Exercise prompt
Would you write out, word for word, each line of the records below from the top through the one holding "de la sociedad de bienestar**"?

Supplied information
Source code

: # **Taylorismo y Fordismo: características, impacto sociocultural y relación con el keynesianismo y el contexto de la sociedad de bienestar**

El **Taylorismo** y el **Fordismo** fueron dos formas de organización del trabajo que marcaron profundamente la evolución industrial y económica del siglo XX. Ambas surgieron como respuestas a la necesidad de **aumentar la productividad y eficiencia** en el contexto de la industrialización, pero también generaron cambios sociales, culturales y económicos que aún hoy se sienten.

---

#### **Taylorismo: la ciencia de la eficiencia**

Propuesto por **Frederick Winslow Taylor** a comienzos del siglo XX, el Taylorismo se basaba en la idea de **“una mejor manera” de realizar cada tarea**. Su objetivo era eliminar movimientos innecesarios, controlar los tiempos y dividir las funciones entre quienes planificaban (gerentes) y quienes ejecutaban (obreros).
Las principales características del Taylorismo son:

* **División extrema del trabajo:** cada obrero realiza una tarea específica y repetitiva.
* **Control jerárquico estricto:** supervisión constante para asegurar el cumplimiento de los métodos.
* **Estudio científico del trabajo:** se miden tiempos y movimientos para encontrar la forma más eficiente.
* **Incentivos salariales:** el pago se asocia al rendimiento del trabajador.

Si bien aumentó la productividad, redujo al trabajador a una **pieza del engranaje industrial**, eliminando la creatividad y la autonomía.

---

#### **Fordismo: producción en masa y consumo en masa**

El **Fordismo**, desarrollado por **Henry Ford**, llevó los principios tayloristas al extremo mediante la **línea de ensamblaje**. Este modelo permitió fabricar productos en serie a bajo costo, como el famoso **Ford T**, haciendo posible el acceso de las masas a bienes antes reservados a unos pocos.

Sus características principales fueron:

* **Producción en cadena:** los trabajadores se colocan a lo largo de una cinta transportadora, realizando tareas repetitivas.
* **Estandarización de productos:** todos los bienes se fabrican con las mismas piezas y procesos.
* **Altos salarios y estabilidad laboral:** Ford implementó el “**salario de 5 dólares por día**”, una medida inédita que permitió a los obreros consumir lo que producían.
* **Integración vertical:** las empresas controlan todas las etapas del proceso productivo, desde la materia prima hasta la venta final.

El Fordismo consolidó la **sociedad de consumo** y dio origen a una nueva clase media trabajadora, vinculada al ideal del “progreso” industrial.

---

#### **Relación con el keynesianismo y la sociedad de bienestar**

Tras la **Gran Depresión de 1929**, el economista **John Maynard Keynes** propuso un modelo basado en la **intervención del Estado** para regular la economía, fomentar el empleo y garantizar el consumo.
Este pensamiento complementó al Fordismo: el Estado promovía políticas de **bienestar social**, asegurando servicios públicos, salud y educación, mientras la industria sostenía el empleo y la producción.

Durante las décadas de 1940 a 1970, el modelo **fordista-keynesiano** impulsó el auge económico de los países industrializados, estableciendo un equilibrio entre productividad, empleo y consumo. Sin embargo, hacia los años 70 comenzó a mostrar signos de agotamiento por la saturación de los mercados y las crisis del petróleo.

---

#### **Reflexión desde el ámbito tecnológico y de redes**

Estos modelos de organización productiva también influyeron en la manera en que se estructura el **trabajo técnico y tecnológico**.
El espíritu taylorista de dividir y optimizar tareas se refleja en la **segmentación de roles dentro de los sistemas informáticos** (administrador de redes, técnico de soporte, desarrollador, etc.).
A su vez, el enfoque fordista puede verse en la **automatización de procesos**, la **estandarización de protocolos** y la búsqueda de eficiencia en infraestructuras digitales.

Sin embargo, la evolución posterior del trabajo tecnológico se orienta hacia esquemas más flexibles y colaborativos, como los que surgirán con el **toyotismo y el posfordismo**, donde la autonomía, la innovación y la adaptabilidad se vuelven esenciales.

Answer below
Source code

: # **Taylorismo y Fordismo: características, impacto sociocultural y relación con el keynesianismo y el contexto de la sociedad de bienestar**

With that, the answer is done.